The issue is, that you cannot rely on vendor/someone upstream to certify the solution for you, because they may be wrong. When it is wrong, it will break your system and the vendor will not be quick enough (or even willing) to un-break your system.

My example: we are using a certain well-known ETL tool (I won't name it here, no point in shaming them), that has a bug since some version, where it drops characters in certain Unicode range. Most customers do not have a problem, only those who are unfortunate enough processing data in a language that falls into this range. The vendor has a bug report in their bug tracking system, they are claiming to work on it, and they semi-regularly do new releases - without the bug fixed.

Of course, nobody that needs that specific Unicode range can update. Nobody in this context means a handful of users worldwide, i.e. a small fraction of percentage of customers, so that means the bug fix priority is not exactly a big one.

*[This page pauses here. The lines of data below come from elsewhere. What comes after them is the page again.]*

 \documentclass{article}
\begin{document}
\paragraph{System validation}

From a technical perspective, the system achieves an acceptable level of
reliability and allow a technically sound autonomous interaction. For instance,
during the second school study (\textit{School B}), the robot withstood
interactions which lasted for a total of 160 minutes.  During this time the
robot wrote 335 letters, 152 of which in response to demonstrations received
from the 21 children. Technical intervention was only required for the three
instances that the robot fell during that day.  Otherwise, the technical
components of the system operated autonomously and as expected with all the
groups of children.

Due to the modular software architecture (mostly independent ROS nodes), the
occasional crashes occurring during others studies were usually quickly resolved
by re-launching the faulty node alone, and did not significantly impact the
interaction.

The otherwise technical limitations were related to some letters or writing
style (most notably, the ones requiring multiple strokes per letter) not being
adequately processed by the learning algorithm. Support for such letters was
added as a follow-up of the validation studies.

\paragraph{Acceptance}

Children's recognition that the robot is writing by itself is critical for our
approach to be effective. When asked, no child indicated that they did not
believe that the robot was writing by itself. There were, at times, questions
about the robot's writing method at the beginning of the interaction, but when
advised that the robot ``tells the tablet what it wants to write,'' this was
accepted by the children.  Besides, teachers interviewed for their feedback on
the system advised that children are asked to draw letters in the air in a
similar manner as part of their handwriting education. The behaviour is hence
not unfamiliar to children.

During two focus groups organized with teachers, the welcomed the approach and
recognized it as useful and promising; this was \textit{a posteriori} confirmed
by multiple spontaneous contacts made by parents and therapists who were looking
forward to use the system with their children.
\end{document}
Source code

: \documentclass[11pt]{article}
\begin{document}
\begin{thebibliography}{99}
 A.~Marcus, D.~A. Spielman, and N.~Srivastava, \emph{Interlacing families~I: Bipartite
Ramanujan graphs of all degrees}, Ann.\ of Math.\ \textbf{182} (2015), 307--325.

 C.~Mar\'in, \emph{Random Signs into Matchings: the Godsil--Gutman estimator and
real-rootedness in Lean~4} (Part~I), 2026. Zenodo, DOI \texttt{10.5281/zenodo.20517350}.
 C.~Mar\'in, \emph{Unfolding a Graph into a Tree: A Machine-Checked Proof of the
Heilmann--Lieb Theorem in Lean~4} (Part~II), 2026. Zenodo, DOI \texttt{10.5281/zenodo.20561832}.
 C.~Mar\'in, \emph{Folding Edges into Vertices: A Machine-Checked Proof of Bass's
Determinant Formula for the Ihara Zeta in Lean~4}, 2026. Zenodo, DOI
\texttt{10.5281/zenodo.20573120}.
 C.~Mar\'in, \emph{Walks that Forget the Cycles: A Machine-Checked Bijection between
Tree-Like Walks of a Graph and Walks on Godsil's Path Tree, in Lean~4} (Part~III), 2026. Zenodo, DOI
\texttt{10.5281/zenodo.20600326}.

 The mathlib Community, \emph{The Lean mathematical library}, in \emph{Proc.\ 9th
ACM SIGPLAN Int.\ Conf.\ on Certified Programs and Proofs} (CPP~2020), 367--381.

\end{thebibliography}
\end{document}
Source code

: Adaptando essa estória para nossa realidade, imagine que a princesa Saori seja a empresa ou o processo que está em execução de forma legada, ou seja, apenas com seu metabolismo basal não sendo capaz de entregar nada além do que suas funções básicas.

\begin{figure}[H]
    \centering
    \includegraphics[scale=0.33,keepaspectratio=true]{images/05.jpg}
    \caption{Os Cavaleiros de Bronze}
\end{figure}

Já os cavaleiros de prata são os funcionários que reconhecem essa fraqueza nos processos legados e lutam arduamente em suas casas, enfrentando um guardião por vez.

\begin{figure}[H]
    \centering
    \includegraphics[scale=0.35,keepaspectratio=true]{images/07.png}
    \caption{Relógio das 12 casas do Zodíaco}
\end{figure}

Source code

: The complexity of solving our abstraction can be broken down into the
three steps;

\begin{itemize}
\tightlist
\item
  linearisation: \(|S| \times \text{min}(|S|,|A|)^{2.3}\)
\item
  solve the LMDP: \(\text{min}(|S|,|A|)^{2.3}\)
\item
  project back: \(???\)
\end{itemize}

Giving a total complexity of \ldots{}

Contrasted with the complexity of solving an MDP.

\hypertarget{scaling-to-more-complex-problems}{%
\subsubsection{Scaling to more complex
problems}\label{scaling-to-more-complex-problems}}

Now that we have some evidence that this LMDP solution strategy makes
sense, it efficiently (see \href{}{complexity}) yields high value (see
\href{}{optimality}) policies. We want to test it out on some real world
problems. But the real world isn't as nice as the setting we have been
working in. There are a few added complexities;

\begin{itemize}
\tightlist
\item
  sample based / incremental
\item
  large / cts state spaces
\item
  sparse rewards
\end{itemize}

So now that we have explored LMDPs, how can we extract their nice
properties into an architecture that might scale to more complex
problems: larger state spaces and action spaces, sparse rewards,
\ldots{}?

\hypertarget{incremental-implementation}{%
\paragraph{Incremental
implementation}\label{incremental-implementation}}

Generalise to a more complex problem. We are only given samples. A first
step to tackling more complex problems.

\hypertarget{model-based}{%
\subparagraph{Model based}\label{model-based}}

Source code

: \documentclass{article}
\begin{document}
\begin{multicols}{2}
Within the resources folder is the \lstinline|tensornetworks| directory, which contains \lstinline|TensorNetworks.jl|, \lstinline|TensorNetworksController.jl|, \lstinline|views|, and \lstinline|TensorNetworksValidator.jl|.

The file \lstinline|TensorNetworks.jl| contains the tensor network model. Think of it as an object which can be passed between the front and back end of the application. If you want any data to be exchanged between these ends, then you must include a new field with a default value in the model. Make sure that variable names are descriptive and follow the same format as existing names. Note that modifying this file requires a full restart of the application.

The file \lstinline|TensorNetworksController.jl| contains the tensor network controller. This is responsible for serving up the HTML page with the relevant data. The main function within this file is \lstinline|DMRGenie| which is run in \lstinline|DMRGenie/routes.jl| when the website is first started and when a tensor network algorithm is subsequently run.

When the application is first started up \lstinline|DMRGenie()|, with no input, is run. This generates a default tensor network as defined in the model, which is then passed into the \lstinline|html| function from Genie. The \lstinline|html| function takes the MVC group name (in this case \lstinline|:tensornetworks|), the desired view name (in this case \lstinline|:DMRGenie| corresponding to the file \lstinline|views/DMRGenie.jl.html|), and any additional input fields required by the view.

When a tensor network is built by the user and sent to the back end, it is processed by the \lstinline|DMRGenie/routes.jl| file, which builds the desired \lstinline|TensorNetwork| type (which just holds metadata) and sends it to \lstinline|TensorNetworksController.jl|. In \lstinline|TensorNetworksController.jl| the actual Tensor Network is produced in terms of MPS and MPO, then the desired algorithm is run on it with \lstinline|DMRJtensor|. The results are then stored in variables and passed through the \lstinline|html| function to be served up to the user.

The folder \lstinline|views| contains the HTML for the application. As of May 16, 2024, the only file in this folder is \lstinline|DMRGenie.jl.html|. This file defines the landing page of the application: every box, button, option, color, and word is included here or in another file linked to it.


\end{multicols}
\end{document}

With traditional yum, it is easy enough to solve - just exclude that specific package from updating. With your competition, Flatpak, it would be easy too: just do not update that package. At installation time, they can still install the "old" version, when needed.

Here, the vendor certification would be not enough - the application works for most users, it's just too bad when it doesn't work for you. In the absence of EMS, there would be not much what the users could do.

And that's where the issue "someone else has control over update process, not me" comes from.


> - the above scenarios are still missing the crucial component, that crankylinuxuser points out: the user's consent to update. Neither poster in this thread addressed this concern.

Indeed. Lack of control is my biggest source of anger.

I'm accustomed these days that most devices are under some sort of remote control/ownership from the "mothership". Free Software and friends have made it so we could avoid this, and retain ownership of our systems.

On Windows, reboots are a fact of life. I was in an MRI last year that took 1.5 hours. The MRI itself was a 1/2 hour, but the required mandatory update came in when I showed up.

I also know people who 3d print have used Windows, reboot cycle update, and lost their print.

Long story short, Windows, Mac, iPhones, and Androids are not our devices. We at best rent them. Ownership = control.

So when some open source group wants to centralize and force updates like this, its because they are trying to fight for ownership of my devices. Ive fought long and hard to free myself from most onerous software. And I see it now popping up in what was once a bastion of freedom.

So yeah, I'm angry. And yes, Ill do what I think is right in terms of impeding this.


> So, the goal is actually to offer control, but we are indeed trying to prevent systems from getting out of date for good. Maybe that's a bad idea

You think? Someone saw all the complaints about Windows 10's forced updates and thought "we should totally do that too"? Seriously?


Wow this is almost windows level of terrible.